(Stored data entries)
■ ■ ■ ■ ■

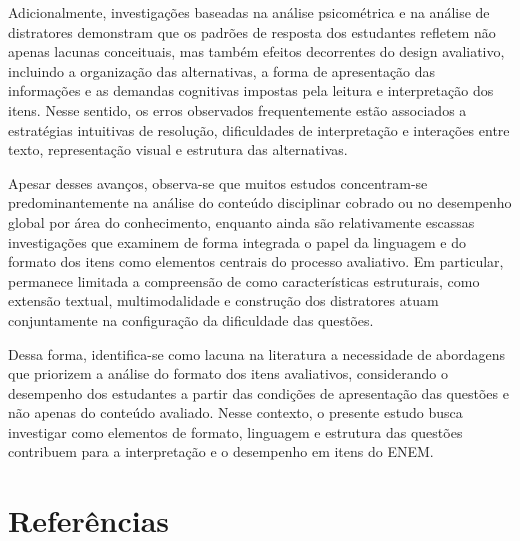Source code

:\documentclass[a4paper,10pt, twocolumn]{article}
\begin{document}
Adicionalmente, investigações baseadas na análise psicométrica e na análise de distratores demonstram que os padrões de resposta dos estudantes refletem não apenas lacunas conceituais, mas também efeitos decorrentes do design avaliativo, incluindo a organização das alternativas, a forma de apresentação das informações e as demandas cognitivas impostas pela leitura e interpretação dos itens. Nesse sentido, os erros observados frequentemente estão associados a estratégias intuitivas de resolução, dificuldades de interpretação e interações entre texto, representação visual e estrutura das alternativas.

Apesar desses avanços, observa-se que muitos estudos concentram-se predominantemente na análise do conteúdo disciplinar cobrado ou no desempenho global por área do conhecimento, enquanto ainda são relativamente escassas investigações que examinem de forma integrada o papel da linguagem e do formato dos itens como elementos centrais do processo avaliativo. Em particular, permanece limitada a compreensão de como características estruturais, como extensão textual, multimodalidade e construção dos distratores atuam conjuntamente na configuração da dificuldade das questões.

Dessa forma, identifica-se como lacuna na literatura a necessidade de abordagens que priorizem a análise do formato dos itens avaliativos, considerando o desempenho dos estudantes a partir das condições de apresentação das questões e não apenas do conteúdo avaliado. Nesse contexto, o presente estudo busca investigar como elementos de formato, linguagem e estrutura das questões contribuem para a interpretação e o desempenho em itens do ENEM.


\section{Referências}
\printbibliography[heading=none]
\end{document}

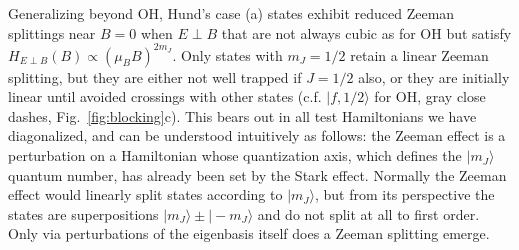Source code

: \documentclass[%
 reprint,
 amsmath,amssymb,
 aps,
prl,
]{revtex4-1}
\newcommand{\epb}{{$E\!\perp\!B$}}
\newcommand{\epbm}{{E\!\perp\!B}}
\begin{document}


Generalizing beyond OH, Hund's case (a) states exhibit reduced Zeeman splittings near $B\!=\!0$ when \epb{} that are not always cubic as for OH but satisfy $H_\epbm(B)\propto (\mu_BB)^{2m_J}$. Only states with $m_J=1/2$ retain a linear Zeeman splitting, but they are either not well trapped if $J=1/2$ also, or they are initially linear until avoided crossings with other states (c.f. $|f,1/2\rangle$ for OH, gray close dashes, Fig.~\ref{fig:blocking}c). This bears out in all test Hamiltonians we have diagonalized, and can be understood intuitively as follows: the Zeeman effect is a perturbation on a Hamiltonian whose quantization axis, which defines the $|m_J\rangle$ quantum number, has already been set by the Stark effect. Normally the Zeeman effect would linearly split states according to $|m_J\rangle$, but from its perspective the states are superpositions $|m_J\rangle\pm|\!-\!m_J\rangle$ and do not split at all to first order. Only via perturbations of the eigenbasis itself does a Zeeman splitting emerge.



%
\end{document}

■ ■ ■ ■ ■

What is required — All of the lines above should be printed exactly, minus the pictures.

Solution to the problem —
Source code

:\documentclass[a4paper,10pt, twocolumn]{article}
\begin{document}
Adicionalmente, investigações baseadas na análise psicométrica e na análise de distratores demonstram que os padrões de resposta dos estudantes refletem não apenas lacunas conceituais, mas também efeitos decorrentes do design avaliativo, incluindo a organização das alternativas, a forma de apresentação das informações e as demandas cognitivas impostas pela leitura e interpretação dos itens. Nesse sentido, os erros observados frequentemente estão associados a estratégias intuitivas de resolução, dificuldades de interpretação e interações entre texto, representação visual e estrutura das alternativas.

Apesar desses avanços, observa-se que muitos estudos concentram-se predominantemente na análise do conteúdo disciplinar cobrado ou no desempenho global por área do conhecimento, enquanto ainda são relativamente escassas investigações que examinem de forma integrada o papel da linguagem e do formato dos itens como elementos centrais do processo avaliativo. Em particular, permanece limitada a compreensão de como características estruturais, como extensão textual, multimodalidade e construção dos distratores atuam conjuntamente na configuração da dificuldade das questões.

Dessa forma, identifica-se como lacuna na literatura a necessidade de abordagens que priorizem a análise do formato dos itens avaliativos, considerando o desempenho dos estudantes a partir das condições de apresentação das questões e não apenas do conteúdo avaliado. Nesse contexto, o presente estudo busca investigar como elementos de formato, linguagem e estrutura das questões contribuem para a interpretação e o desempenho em itens do ENEM.


\section{Referências}
\printbibliography[heading=none]
\end{document}

Source code

: \documentclass[%
 reprint,
 amsmath,amssymb,
 aps,
prl,
]{revtex4-1}
\newcommand{\epb}{{$E\!\perp\!B$}}
\newcommand{\epbm}{{E\!\perp\!B}}
\begin{document}


Generalizing beyond OH, Hund's case (a) states exhibit reduced Zeeman splittings near $B\!=\!0$ when \epb{} that are not always cubic as for OH but satisfy $H_\epbm(B)\propto (\mu_BB)^{2m_J}$. Only states with $m_J=1/2$ retain a linear Zeeman splitting, but they are either not well trapped if $J=1/2$ also, or they are initially linear until avoided crossings with other states (c.f. $|f,1/2\rangle$ for OH, gray close dashes, Fig.~\ref{fig:blocking}c). This bears out in all test Hamiltonians we have diagonalized, and can be understood intuitively as follows: the Zeeman effect is a perturbation on a Hamiltonian whose quantization axis, which defines the $|m_J\rangle$ quantum number, has already been set by the Stark effect. Normally the Zeeman effect would linearly split states according to $|m_J\rangle$, but from its perspective the states are superpositions $|m_J\rangle\pm|\!-\!m_J\rangle$ and do not split at all to first order. Only via perturbations of the eigenbasis itself does a Zeeman splitting emerge.



%
\end{document}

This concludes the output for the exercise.